According to Ghai, his restaurants have traditionally increased their prices by 2% to 3% each year. However, in the past 12 months, he has raised them by a higher percentage of 8% to 10%.

According to him, most of the increased labor costs resulting from this legislation will be absorbed by the inflation of food costs. Therefore, we won’t be adequately compensating for the labor expenses that we will incur.

And he is determined not to increase prices any further.

Ghai expressed his inability to accept a higher price, stating that it would have a significant impact on their traffic.

He said he is implementing various strategies to counterbalance the increased wage, such as reducing employees’ work hours, eliminating overtime, temporarily halting the expansion of new restaurants, and incorporating kiosks.

Fast-food chains in the US are swiftly implementing additional order kiosks as a means to decrease their labor expenses. With the recent implementation of a $20 wage in California, the urgency to adopt this strategy has become even more pronounced.

Kiosks not only offer increased accuracy but also encourage customers to spend more. Shake Shack, for instance, considers kiosks as its most profitable channel. Burger King is quickly implementing kiosks across its locations, and Taco Bell proudly states that they have kiosks in all of their US restaurants.

According to Ghai, his previous strategy would have taken him between five and 10 years to introduce kiosks to all of his restaurants. This strategy involved adding kiosks to new restaurants and those that were undergoing remodeling.

Ghai explained that they are currently taking proactive measures by installing kiosks in all their restaurants as a response to the legislation.

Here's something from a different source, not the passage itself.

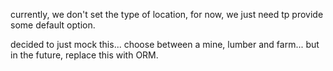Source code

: currently, we don't set the type of location, for now, we just need tp provide some default option.

decided to just mock this... choose between a mine, lumber and farm... but in the future, replace this with ORM.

This move is aimed at effectively managing the labor costs that are affecting their business.

According to him, after conducting a thorough financial analysis, it is more logical for them to allocate the capital expenditure towards the technology. Additionally, purchasing a significant amount of hardware would result in a more cost-effective deal.

“We have realized that it would be more logical for us to implement this strategy throughout our entire business.”